Is this yet another Trump family tactic to benefit the rich at the expense of the poor? Actually, no it isn't. Kushner just used a very common and legal strategy in the tax code that's available to most businesses, big and small.
Because Kushner is in the real estate business, his company would buy buildings and other assets and then enjoy significant first-year deductions that are allowed under IRS accelerated-depreciation rules. Sometimes the deductions would be so large that his company would generate a loss. Which was fine, because that loss could be carried forward or back as an offset against any future or prior profits his company incurred.
But here's the great thing about this tax strategy: You don't have to spend any — or much — cash to take advantage of it. The IRS doesn't require that you pay for an asset to take the deduction. You just need to make sure that it's being used during that tax year. So Kushner would buy these properties (assets can be new or not) with mostly borrowed funds and then enjoy the large tax deductions once his properties were in use.
"If I had to live my life over again, I would have been in the real estate business," Jonathan Blattmachr, a well-known trusts and estates lawyer, told the Times. "It's fantastic. You get tax deductions for things you don't pay for."
But here's the thing Mr. Blattmachr: You don't have to be in only the real estate business. You can be in any business. That's because these accelerated-depreciation rules — which have been around for decades — are available to business owners in every industry.
In fact, and thanks to last year's tax reform, many small businesses (which, remember, employ more than half of the country's workforce) have been given added incentives to write off up to $1 million a year in capital equipment as well as enhanced deductions on vehicles purchased for business use.
Pay attention small business owners and meet with your accountants. It's only mid-October, and if the Fed sticks to its already announced monetary-policy plans, then it's likely that interest rates will be increasing over the next year. So while these rates are still relatively low, it's a good time for small businesses to buy, finance, and place into service property and equipment to take advantage of large deductions before year end.
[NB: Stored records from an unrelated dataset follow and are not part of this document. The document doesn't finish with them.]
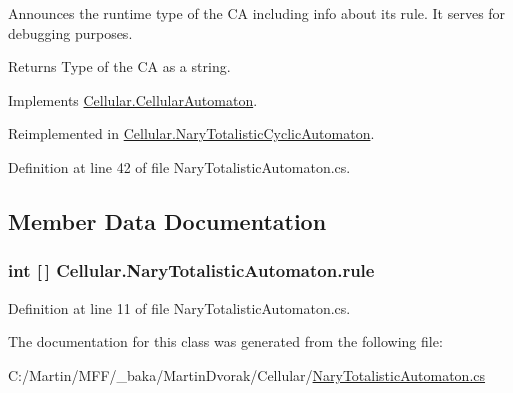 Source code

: Announces the runtime type of the C\+A including info about its rule. It serves for debugging purposes. 

\begin{DoxyReturn}{Returns}
Type of the C\+A as a string.
\end{DoxyReturn}


Implements \hyperlink{class_cellular_1_1_cellular_automaton_abe4b92fd405530c8a08cc07a3a19fff4}{Cellular.\+Cellular\+Automaton}.



Reimplemented in \hyperlink{class_cellular_1_1_nary_totalistic_cyclic_automaton_ac5c39cfb72386e3ab6132ab420091ae9}{Cellular.\+Nary\+Totalistic\+Cyclic\+Automaton}.



Definition at line 42 of file Nary\+Totalistic\+Automaton.\+cs.



\subsection{Member Data Documentation}
\hypertarget{class_cellular_1_1_nary_totalistic_automaton_a878c767c6823bd8ed8dc0f7d2ccb1fd2}{}
\subsubsection[{rule}]{\setlength{\rightskip}{0pt plus 5cm}int \mbox{[}$\,$\mbox{]} Cellular.\+Nary\+Totalistic\+Automaton.\+rule\hspace{0.3cm}{\ttfamily [protected]}}\label{class_cellular_1_1_nary_totalistic_automaton_a878c767c6823bd8ed8dc0f7d2ccb1fd2}


Definition at line 11 of file Nary\+Totalistic\+Automaton.\+cs.



The documentation for this class was generated from the following file\+:\begin{DoxyCompactItemize}
\item 
C\+:/\+Martin/\+M\+F\+F/\+\_\+baka/\+Martin\+Dvorak/\+Cellular/\hyperlink{_nary_totalistic_automaton_8cs}{Nary\+Totalistic\+Automaton.\+cs}\end{DoxyCompactItemize}
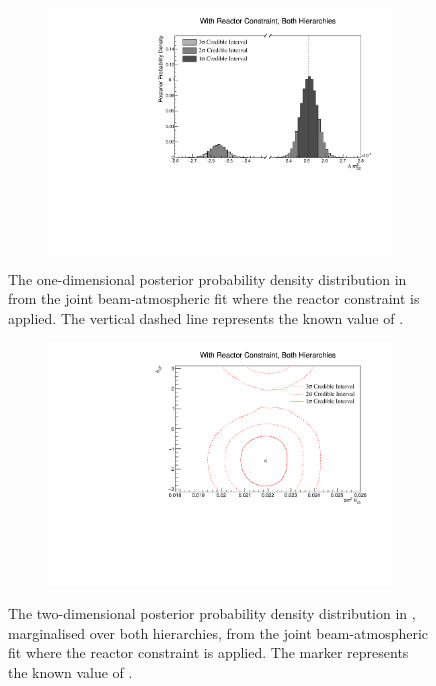 \begin{figure}[h]
  \begin{subfigure}[t]{0.98\textwidth}
    \includegraphics[width=\textwidth, trim={0mm 0mm 0mm 0mm}, clip,page=1]{Figures/OA/JointFit_wRC/Contours_1D_dm32_BH_1_wRC_UnSmeared_CredibleInterval.pdf}
  \end{subfigure}
  \caption{The one-dimensional posterior probability density distribution in  from the joint beam-atmospheric fit where the reactor constraint is applied. The vertical dashed line represents the known value of .}
  \label{fig:OscillationAnalysis_JointFit_wRC_DM32}
\end{figure}

\begin{figure}[h]
  \begin{subfigure}[t]{0.98\textwidth}
    \includegraphics[width=\textwidth, trim={0mm 0mm 0mm 0mm}, clip,page=1]{Figures/OA/JointFit_wRC/Contours_2D_th13_dcp_BH_1_wRC_UnSmeared_CredibleInterval.pdf}
  \end{subfigure}
  \caption{The two-dimensional posterior probability density distribution in , marginalised over both hierarchies, from the joint beam-atmospheric fit where the reactor constraint is applied. The marker represents the known value of .}
  \label{fig:OscillationAnalysis_JointFit_wRC_TH13DCP}
\end{figure}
So thank you New York Times for further increasing the awareness of this most excellent and long-existing tax strategy. And thanks to you Jared Kushner. When it comes to taxes, more business owners should be doing what you're doing. Why? Because it's legal and because we all have a fiduciary duty to our employees, customers, vendors, partners — and their families — who all rely on us for their livelihoods to minimize expenses where we can so that we can continue to grow our businesses and provide them with jobs.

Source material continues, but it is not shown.